[[ EXTRACTED INFORMATION open ]]

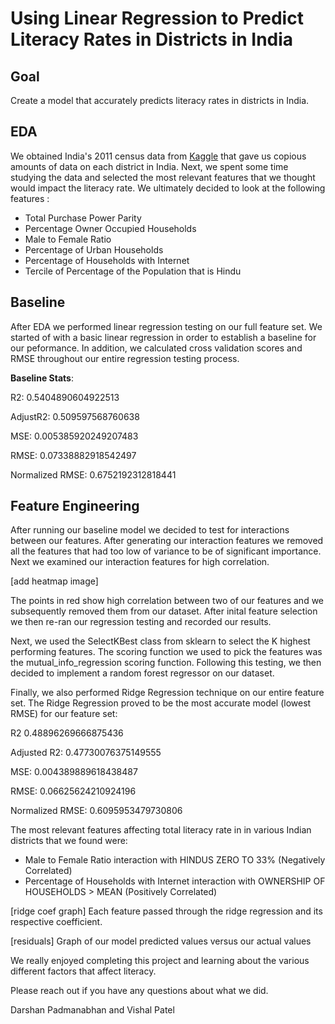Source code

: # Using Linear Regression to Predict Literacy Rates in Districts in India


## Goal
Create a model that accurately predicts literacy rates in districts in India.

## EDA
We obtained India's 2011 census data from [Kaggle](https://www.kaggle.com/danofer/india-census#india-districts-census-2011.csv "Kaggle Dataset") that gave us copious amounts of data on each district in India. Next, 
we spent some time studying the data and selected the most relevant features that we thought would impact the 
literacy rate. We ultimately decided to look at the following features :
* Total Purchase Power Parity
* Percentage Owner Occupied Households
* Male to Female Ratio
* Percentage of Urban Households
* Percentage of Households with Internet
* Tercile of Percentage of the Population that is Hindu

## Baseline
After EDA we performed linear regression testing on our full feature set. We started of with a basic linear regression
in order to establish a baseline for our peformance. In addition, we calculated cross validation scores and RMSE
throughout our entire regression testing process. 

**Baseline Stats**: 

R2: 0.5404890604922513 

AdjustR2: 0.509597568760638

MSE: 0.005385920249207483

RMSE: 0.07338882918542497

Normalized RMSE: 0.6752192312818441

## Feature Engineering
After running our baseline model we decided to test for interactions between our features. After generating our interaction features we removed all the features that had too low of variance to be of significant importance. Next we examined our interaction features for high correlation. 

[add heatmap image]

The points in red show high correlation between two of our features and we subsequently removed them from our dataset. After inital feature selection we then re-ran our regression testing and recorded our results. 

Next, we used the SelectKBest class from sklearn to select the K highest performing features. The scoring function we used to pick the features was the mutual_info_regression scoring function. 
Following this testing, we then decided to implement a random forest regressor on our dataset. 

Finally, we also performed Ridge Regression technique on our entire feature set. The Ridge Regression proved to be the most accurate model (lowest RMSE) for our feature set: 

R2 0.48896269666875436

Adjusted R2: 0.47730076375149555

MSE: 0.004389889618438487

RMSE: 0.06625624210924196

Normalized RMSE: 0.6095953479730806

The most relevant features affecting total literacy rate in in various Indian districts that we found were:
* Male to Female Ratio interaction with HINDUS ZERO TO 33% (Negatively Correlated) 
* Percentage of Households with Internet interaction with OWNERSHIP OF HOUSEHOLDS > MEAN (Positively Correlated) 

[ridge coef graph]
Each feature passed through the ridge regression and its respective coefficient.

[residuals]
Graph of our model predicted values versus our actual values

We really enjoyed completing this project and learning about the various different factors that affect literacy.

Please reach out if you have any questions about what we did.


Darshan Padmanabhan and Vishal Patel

[[ EXTRACTED INFORMATION closed ]]

(PROBLEM DESCRIPTION): What is needed here is each line above set down word for word, minus the images.

(TASK ANSWER):
Source code

: # Using Linear Regression to Predict Literacy Rates in Districts in India


## Goal
Create a model that accurately predicts literacy rates in districts in India.

## EDA
We obtained India's 2011 census data from [Kaggle](https://www.kaggle.com/danofer/india-census#india-districts-census-2011.csv "Kaggle Dataset") that gave us copious amounts of data on each district in India. Next, 
we spent some time studying the data and selected the most relevant features that we thought would impact the 
literacy rate. We ultimately decided to look at the following features :
* Total Purchase Power Parity
* Percentage Owner Occupied Households
* Male to Female Ratio
* Percentage of Urban Households
* Percentage of Households with Internet
* Tercile of Percentage of the Population that is Hindu

## Baseline
After EDA we performed linear regression testing on our full feature set. We started of with a basic linear regression
in order to establish a baseline for our peformance. In addition, we calculated cross validation scores and RMSE
throughout our entire regression testing process. 

**Baseline Stats**: 

R2: 0.5404890604922513 

AdjustR2: 0.509597568760638

MSE: 0.005385920249207483

RMSE: 0.07338882918542497

Normalized RMSE: 0.6752192312818441

## Feature Engineering
After running our baseline model we decided to test for interactions between our features. After generating our interaction features we removed all the features that had too low of variance to be of significant importance. Next we examined our interaction features for high correlation. 

[add heatmap image]

The points in red show high correlation between two of our features and we subsequently removed them from our dataset. After inital feature selection we then re-ran our regression testing and recorded our results. 

Next, we used the SelectKBest class from sklearn to select the K highest performing features. The scoring function we used to pick the features was the mutual_info_regression scoring function. 
Following this testing, we then decided to implement a random forest regressor on our dataset. 

Finally, we also performed Ridge Regression technique on our entire feature set. The Ridge Regression proved to be the most accurate model (lowest RMSE) for our feature set: 

R2 0.48896269666875436

Adjusted R2: 0.47730076375149555

MSE: 0.004389889618438487

RMSE: 0.06625624210924196

Normalized RMSE: 0.6095953479730806

The most relevant features affecting total literacy rate in in various Indian districts that we found were:
* Male to Female Ratio interaction with HINDUS ZERO TO 33% (Negatively Correlated) 
* Percentage of Households with Internet interaction with OWNERSHIP OF HOUSEHOLDS > MEAN (Positively Correlated) 

[ridge coef graph]
Each feature passed through the ridge regression and its respective coefficient.

[residuals]
Graph of our model predicted values versus our actual values

We really enjoyed completing this project and learning about the various different factors that affect literacy.

Please reach out if you have any questions about what we did.


Darshan Padmanabhan and Vishal Patel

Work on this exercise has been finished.